<<<<

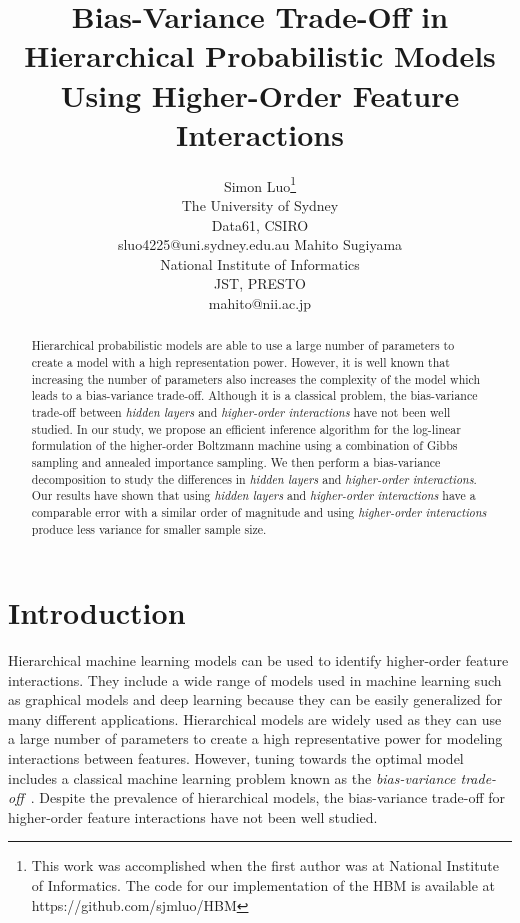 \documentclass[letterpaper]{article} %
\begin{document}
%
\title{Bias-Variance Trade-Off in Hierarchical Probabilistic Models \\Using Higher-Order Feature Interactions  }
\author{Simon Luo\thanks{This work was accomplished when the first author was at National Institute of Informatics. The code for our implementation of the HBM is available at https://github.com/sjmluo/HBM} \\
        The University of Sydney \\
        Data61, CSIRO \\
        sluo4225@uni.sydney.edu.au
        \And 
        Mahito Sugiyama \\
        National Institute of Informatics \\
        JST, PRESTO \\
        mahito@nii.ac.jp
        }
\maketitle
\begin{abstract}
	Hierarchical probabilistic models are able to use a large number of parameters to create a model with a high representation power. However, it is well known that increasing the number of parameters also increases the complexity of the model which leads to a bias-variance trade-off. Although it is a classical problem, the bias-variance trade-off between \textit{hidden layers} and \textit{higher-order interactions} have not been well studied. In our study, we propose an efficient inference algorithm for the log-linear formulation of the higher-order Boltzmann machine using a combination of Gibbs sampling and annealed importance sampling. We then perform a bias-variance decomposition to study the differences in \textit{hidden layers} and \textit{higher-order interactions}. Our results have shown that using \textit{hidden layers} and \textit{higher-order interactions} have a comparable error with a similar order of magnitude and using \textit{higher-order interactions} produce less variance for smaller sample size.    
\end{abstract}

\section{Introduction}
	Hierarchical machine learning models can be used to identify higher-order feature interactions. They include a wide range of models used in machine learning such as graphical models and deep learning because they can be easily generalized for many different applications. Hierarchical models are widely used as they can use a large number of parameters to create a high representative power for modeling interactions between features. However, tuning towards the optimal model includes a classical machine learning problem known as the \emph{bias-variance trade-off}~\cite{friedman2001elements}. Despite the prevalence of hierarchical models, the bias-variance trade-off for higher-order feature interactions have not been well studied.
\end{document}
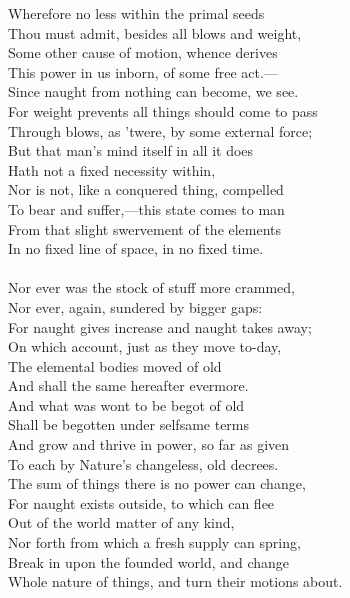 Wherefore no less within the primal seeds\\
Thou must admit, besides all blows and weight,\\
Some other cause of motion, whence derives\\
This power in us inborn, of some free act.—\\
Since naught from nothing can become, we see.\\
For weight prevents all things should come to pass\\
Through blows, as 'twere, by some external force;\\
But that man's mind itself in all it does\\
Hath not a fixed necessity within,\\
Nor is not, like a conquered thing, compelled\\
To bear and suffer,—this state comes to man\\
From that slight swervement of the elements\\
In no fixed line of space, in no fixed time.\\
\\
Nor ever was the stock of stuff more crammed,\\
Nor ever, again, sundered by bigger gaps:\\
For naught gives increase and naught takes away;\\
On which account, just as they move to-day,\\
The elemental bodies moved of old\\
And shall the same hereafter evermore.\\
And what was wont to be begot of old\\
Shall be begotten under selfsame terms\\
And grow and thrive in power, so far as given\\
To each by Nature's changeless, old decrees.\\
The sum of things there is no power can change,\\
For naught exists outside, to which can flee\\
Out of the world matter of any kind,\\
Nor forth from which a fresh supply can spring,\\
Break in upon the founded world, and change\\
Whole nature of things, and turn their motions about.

>>>>

• [What you should do] Return, word for word, the lines from the one containing "The elemental bodies moved of old\\" through the end of the data above, both ends included, and nothing else.

• [Answer for the task]
The elemental bodies moved of old\\
And shall the same hereafter evermore.\\
And what was wont to be begot of old\\
Shall be begotten under selfsame terms\\
And grow and thrive in power, so far as given\\
To each by Nature's changeless, old decrees.\\
The sum of things there is no power can change,\\
For naught exists outside, to which can flee\\
Out of the world matter of any kind,\\
Nor forth from which a fresh supply can spring,\\
Break in upon the founded world, and change\\
Whole nature of things, and turn their motions about.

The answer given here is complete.